Salah satu faktor penyebab utamanya adalah iklan agresif yang muncul di media sosial dan aplikasi belanja online. Beberapa platform ini menggunakan algoritma untuk menampilkan dan menawarkan produk sesuai dengan minat pengguna, sehingga mahasiswa kesulitan untuk menahan diri agar tidak membeli produk produk tersebut. Ketika flash sale muncul dengan embel-embel “diskon 90%” atau “harga mulai dari Rp1.000”, banyak mahasiswa yang tergoda tanpa mempertimbangkan lebih lanjut kebutuhan utama mereka.
Mahasiswa, khususnya yang hidup merantau, menjadi salah satu kelompok yang paling rentan terhadap perilaku belanja impulsif yang dipicu oleh flash sale. Situasi ini semakin diperparah oleh keterbatasan mahasiswa rantau dalam mengelola keuangannya. Mahasiswa yang berada jauh dari orang tuanya akan memiliki kebebasan penuh atas pengeluaran. E-commerce dan marketplace dengan tawaran diskon besar-besaran menjadi daya tarik yang sulit diabaikan. Terlebih lagi, banyak mahasiswa yang merasa berhak memanjakan dirinya sebagai kompensasi atas kesibukan akademik dan tantangan menjalani kehidupan mandiri. Akhirnya, banyak di antaranya yang terjebak dalam perilaku konsumtif.

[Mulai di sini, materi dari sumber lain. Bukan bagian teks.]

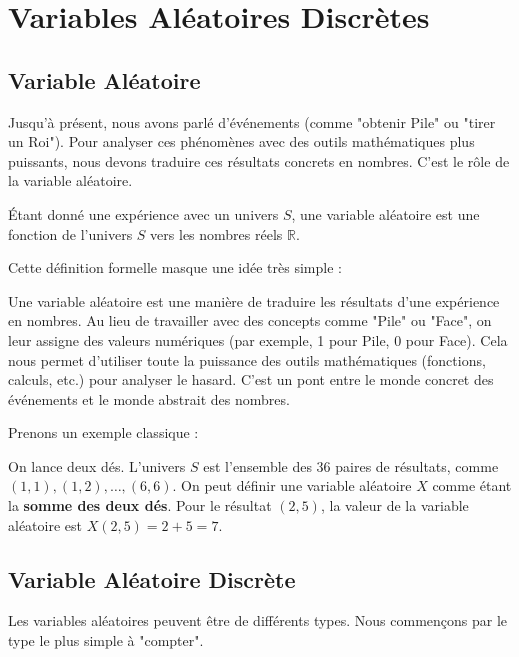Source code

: \newpage
\section{Variables Aléatoires Discrètes}

\subsection{Variable Aléatoire}

Jusqu'à présent, nous avons parlé d'événements (comme "obtenir Pile" ou "tirer un Roi"). Pour analyser ces phénomènes avec des outils mathématiques plus puissants, nous devons traduire ces résultats concrets en nombres. C'est le rôle de la variable aléatoire.

\begin{definitionbox}
Étant donné une expérience avec un univers $S$, une variable aléatoire est une fonction de l'univers $S$ vers les nombres réels $\mathbb{R}$.
\end{definitionbox}

Cette définition formelle masque une idée très simple :

\begin{intuitionbox}
Une variable aléatoire est une manière de traduire les résultats d'une expérience en nombres. Au lieu de travailler avec des concepts comme "Pile" ou "Face", on leur assigne des valeurs numériques (par exemple, 1 pour Pile, 0 pour Face). Cela nous permet d'utiliser toute la puissance des outils mathématiques (fonctions, calculs, etc.) pour analyser le hasard. C'est un pont entre le monde concret des événements et le monde abstrait des nombres.
\end{intuitionbox}

Prenons un exemple classique :

\begin{examplebox}
On lance deux dés. L'univers $S$ est l'ensemble des 36 paires de résultats, comme $(1,1), (1,2), \dots, (6,6)$. On peut définir une variable aléatoire $X$ comme étant la \textbf{somme des deux dés}.
Pour le résultat $(2, 5)$, la valeur de la variable aléatoire est $X(2, 5) = 2 + 5 = 7$.
\end{examplebox}

\subsection{Variable Aléatoire Discrète}

Les variables aléatoires peuvent être de différents types. Nous commençons par le type le plus simple à "compter".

Dampak yang ditimbulkan dari fenomena ini tidak dapat diabaikan begitu saja. Mahasiswa yang sering membeli barang di luar kebutuhan mereka kerap kali berujung kehabisan uang sebelum akhir bulan. Tidak sedikit mahasiswa yang terpaksa meminjam uang kepada temannya atau bahkan mengambil pekerjaan tambahan hanya untuk menutupi pengeluaran yang sebenarnya digunakan bukan untuk kebutuhan prioritas seperti makanan sehat dan keperluan akademik. Pola perilaku ini menciptakan siklus yang harus menjadi perhatian, karena flash sale menjadi pemicu utama timbulnya fenomena belanja impulsif, bahkan berdampak pada tingkat stres mahasiswa akibat masalah keuangan.

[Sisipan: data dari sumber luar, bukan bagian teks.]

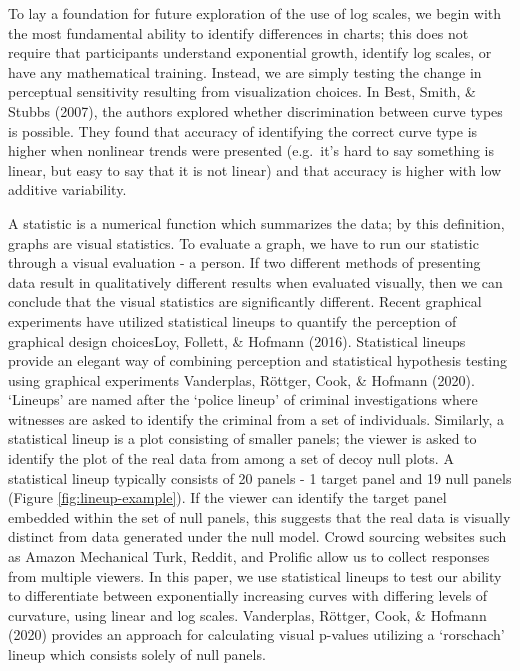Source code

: \documentclass[print]{nuthesis}
\begin{document}
To lay a foundation for future exploration of the use of log scales, we begin with the most fundamental ability to identify differences in charts; this does not require that participants understand exponential growth, identify log scales, or have any mathematical training.
Instead, we are simply testing the change in perceptual sensitivity resulting from visualization choices. In Best, Smith, \& Stubbs (2007), the authors explored whether discrimination between curve types is possible.
They found that accuracy of identifying the correct curve type is higher when nonlinear trends were presented (e.g.~it's hard to say something is linear, but easy to say that it is not linear) and that accuracy is higher with low additive variability.

A statistic is a numerical function which summarizes the data; by this definition, graphs are visual statistics.
To evaluate a graph, we have to run our statistic through a visual evaluation - a person.
If two different methods of presenting data result in qualitatively different results when evaluated visually, then we can conclude that the visual statistics are significantly different.
Recent graphical experiments have utilized statistical lineups to quantify the perception of graphical design choicesLoy, Follett, \& Hofmann (2016).
Statistical lineups provide an elegant way of combining perception and statistical hypothesis testing using graphical experiments Vanderplas, Röttger, Cook, \& Hofmann (2020).
`Lineups' are named after the `police lineup' of criminal investigations where witnesses are asked to identify the criminal from a set of individuals.
Similarly, a statistical lineup is a plot consisting of smaller panels; the viewer is asked to identify the plot of the real data from among a set of decoy null plots.
A statistical lineup typically consists of 20 panels - 1 target panel and 19 null panels (Figure \ref{fig:lineup-example}).
If the viewer can identify the target panel embedded within the set of null panels, this suggests that the real data is visually distinct from data generated under the null model.
Crowd sourcing websites such as Amazon Mechanical Turk, Reddit, and Prolific allow us to collect responses from multiple viewers.
In this paper, we use statistical lineups to test our ability to differentiate between exponentially increasing curves with differing levels of curvature, using linear and log scales. Vanderplas, Röttger, Cook, \& Hofmann (2020) provides an approach for calculating visual p-values utilizing a `rorschach' lineup which consists solely of null panels.
\end{document}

Perilaku belanja impulsif juga memicu terbentuknya gaya hidup hedonisme. Sebagian mahasiswa mulai mengasosiasikan kebahagiaan mereka dengan kemampuan membeli barang-barang tertentu, meskipun sebenarnya mereka tidak terlalu membutuhkan produk-produk tersebut. Mahasiswa menjadi lupa akan prioritas utama mereka, yaitu kebutuhan untuk pendidikan dan pengembangan diri, bukan hanya karena tren atau kesenangan semata.
Mahasiswa harus meningkatkan literasi keuangan dan mengelola anggaran bulanan dengan bijak untuk dapat mengatasi masalah ini. Jangan mudah tergiur dengan potongan harga yang besar, tanpa mempertimbangkan aspek fungsional dari produk-produk tersebut secara matang. Mahasiswa harus menanamkan kesadaran bahwa kebutuhan lebih penting daripada keinginan sesaat, agar dapat mengurangi fenomena belanja impulsif. Platform e-commerce dan sosial media juga perlu lebih bertanggung jawab dalam mempromosikan program flash sale melalui cara yang tidak merugikan psikologis penggunanya.
Flash sale memang menawarkan kemudahan dan keuntungan bagi mereka yang membutuhkan produknya, tetapi mahasiswa juga harus mampu menyikapi fenomena ini. Jadilah konsumen yang bijak, jangan sampai tren flash sale dan belanja impulsif berubah menjadi kecanduan yang mengancam finansial dan masa depan.